__RECORDS FOR THIS EXERCISE__.
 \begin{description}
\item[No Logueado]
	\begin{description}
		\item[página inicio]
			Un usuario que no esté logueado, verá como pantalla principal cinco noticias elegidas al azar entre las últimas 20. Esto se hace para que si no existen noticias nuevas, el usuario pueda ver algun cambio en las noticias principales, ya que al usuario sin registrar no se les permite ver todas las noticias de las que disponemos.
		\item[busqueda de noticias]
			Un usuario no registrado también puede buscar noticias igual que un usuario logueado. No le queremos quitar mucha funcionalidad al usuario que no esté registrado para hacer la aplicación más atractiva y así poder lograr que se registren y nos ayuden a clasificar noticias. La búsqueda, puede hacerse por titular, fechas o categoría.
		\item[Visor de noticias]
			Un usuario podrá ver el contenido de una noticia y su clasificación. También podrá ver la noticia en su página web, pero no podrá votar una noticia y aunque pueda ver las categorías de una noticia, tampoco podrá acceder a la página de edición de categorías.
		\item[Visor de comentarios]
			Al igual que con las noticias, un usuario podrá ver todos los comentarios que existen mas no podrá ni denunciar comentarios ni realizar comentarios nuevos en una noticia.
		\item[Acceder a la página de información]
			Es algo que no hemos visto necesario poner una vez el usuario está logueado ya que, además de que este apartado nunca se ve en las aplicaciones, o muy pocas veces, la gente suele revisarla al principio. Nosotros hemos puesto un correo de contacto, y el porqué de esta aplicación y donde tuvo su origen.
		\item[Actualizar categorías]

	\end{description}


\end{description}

__DESCRIPTION OF THE TASK__. In this exercise, reproduce the material word for word, in full.

__TASK SOLUTION__.
 \begin{description}
\item[No Logueado]
	\begin{description}
		\item[página inicio]
			Un usuario que no esté logueado, verá como pantalla principal cinco noticias elegidas al azar entre las últimas 20. Esto se hace para que si no existen noticias nuevas, el usuario pueda ver algun cambio en las noticias principales, ya que al usuario sin registrar no se les permite ver todas las noticias de las que disponemos.
		\item[busqueda de noticias]
			Un usuario no registrado también puede buscar noticias igual que un usuario logueado. No le queremos quitar mucha funcionalidad al usuario que no esté registrado para hacer la aplicación más atractiva y así poder lograr que se registren y nos ayuden a clasificar noticias. La búsqueda, puede hacerse por titular, fechas o categoría.
		\item[Visor de noticias]
			Un usuario podrá ver el contenido de una noticia y su clasificación. También podrá ver la noticia en su página web, pero no podrá votar una noticia y aunque pueda ver las categorías de una noticia, tampoco podrá acceder a la página de edición de categorías.
		\item[Visor de comentarios]
			Al igual que con las noticias, un usuario podrá ver todos los comentarios que existen mas no podrá ni denunciar comentarios ni realizar comentarios nuevos en una noticia.
		\item[Acceder a la página de información]
			Es algo que no hemos visto necesario poner una vez el usuario está logueado ya que, además de que este apartado nunca se ve en las aplicaciones, o muy pocas veces, la gente suele revisarla al principio. Nosotros hemos puesto un correo de contacto, y el porqué de esta aplicación y donde tuvo su origen.
		\item[Actualizar categorías]

	\end{description}


\end{description}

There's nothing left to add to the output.